Just as the BSP today is a symbol of Bahujan Samaj’s dignity, Mayawati, in the opinion of intellectuals, has acquired such a standing in Indian politics wherein people may criticise her, even condemn her, but nobody can ignore her,’ Mayawati writes in her book, Mere Sangharshmay Jeevan Evam Bahujan Movement ka Safarnaama (My life of struggle and the journey of the Bahujan movement.)
The words are spot on — the smell of arrogance peppered with vengeance. Mayawati is perhaps the only chief minister in the country who turns down invites from the prime minister, challenges UPA chairman Sonia Gandhi on her turf, refuses appointments with visiting foreign dignitaries, and openly admits to running the party while her trusted bureaucrats run the government.

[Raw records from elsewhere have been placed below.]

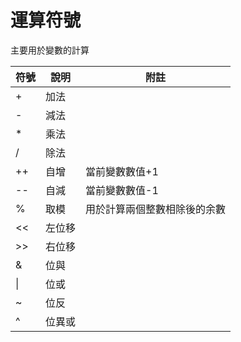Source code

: # 運算符號
主要用於變數的計算

| 符號 | 說明 | 附註 |
| --- | --- | --- |
| + | 加法 | |
| - | 減法 | |
| * | 乘法 | |
| / | 除法 | |
| ++| 自增 | 當前變數數值+1|
| -- |自減 | 當前變數數值-1|
| % | 取模 | 用於計算兩個整數相除後的余數 |
| << | 左位移 | |
| >> | 右位移 | |
| & | 位與 | |
| \| | 位或 | |
| ~ | 位反 | |
| ^ | 位異或 | |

Unmindful of her character assassination, she treks a lonely path, befriends those whom she needs, and ruthlessly dumps poll partners midway to pick up new allies. She trusts none. Those who are in her inner circle meet none, talk to none. They follow her diktat silently. No questions, no suggestions. Her every word is Bible to them.
Queen of controversies
Mayawati accepts challenges. She courts controversies. Badri Narain Tewari, who heads the Dalit Resource Centre at Allahabad-based GB Pant Social Sciences Institute, says, “ Do you think the garland of Rs 1,000 notes was prepared without her consent? She has studied law. She promotes controversies. She knows she emerges stronger from them.”

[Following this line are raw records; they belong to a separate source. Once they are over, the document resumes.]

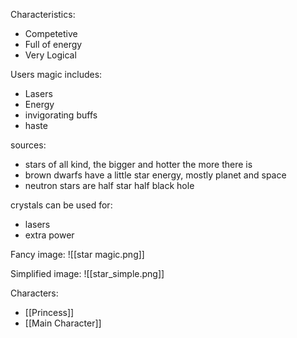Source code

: Characteristics:
* Competetive
* Full of energy
* Very Logical

Users magic includes:
* Lasers
* Energy
* invigorating buffs
* haste

sources: 
* stars of all kind, the bigger and hotter the more there is
* brown dwarfs have a little star energy, mostly planet and space
* neutron stars are half star half black hole

crystals can be used for:
* lasers
* extra power

Fancy image:
![[star magic.png]]

Simplified image:
![[star_simple.png]]


Characters:
* [[Princess]]
* [[Main Character]]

More so, defiant supporters decide to offer her money garlands at every function. They know this will not affect her constituency consisting of Dalits. Instead, it would convince them about their power, about their progress.

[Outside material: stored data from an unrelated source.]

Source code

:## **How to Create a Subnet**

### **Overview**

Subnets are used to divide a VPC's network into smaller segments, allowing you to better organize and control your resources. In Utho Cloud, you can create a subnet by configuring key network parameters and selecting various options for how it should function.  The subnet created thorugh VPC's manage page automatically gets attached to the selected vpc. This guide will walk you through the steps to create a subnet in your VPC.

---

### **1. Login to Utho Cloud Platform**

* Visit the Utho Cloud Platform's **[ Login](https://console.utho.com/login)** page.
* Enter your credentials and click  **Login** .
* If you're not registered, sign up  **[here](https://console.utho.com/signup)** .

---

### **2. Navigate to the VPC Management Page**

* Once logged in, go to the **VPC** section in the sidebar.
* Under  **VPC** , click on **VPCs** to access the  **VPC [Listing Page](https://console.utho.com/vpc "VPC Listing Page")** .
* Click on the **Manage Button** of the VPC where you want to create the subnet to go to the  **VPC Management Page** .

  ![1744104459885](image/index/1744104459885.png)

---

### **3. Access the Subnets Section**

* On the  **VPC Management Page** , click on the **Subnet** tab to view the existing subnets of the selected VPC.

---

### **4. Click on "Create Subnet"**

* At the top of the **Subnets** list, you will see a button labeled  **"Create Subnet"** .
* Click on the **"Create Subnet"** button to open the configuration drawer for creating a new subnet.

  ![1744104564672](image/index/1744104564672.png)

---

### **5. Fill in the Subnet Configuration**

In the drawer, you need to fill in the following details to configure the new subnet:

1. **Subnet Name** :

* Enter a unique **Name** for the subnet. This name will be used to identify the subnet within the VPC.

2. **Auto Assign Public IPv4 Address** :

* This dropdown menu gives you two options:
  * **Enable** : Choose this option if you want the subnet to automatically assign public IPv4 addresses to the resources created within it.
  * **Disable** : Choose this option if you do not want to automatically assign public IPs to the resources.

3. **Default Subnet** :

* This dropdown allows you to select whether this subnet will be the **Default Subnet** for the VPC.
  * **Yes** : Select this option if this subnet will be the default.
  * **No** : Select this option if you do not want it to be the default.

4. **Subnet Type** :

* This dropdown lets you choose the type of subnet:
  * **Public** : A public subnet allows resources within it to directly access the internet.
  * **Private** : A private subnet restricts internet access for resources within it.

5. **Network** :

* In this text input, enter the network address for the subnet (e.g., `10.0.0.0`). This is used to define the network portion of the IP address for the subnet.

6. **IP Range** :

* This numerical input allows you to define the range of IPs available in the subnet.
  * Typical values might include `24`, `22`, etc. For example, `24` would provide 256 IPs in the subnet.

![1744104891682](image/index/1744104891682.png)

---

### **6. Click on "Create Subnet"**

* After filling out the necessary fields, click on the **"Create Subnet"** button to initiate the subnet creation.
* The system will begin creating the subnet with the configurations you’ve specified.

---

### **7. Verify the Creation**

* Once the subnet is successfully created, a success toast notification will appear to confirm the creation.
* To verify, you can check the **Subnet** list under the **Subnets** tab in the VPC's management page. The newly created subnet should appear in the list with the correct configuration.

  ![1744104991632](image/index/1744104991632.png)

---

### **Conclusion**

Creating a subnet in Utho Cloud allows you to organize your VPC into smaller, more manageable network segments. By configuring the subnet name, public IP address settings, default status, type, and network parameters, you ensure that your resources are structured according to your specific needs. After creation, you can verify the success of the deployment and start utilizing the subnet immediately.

What keeps her going? It’s the emotional bonding with her voters and a network of Dalit intellectuals and workers that her mentor Kanshi Ram built over the years.
The dazzling diamonds that she wears generates the hope of progress and prosperity that has eluded the Dalits in all these years.
The sting operations reveal the wealth she has amassed, but her voters believe every word written by her in her book. It is their ‘blue book’.
An angry Kalicharan Snehi, president of Lucknow University’s SC/ST Teachers’ Welfare Association says, “Leaders have been weighed in coins even in the past, but no one reacted then. Now, why is there such a hue and cry when the daughter of a Dalit has done something similar?”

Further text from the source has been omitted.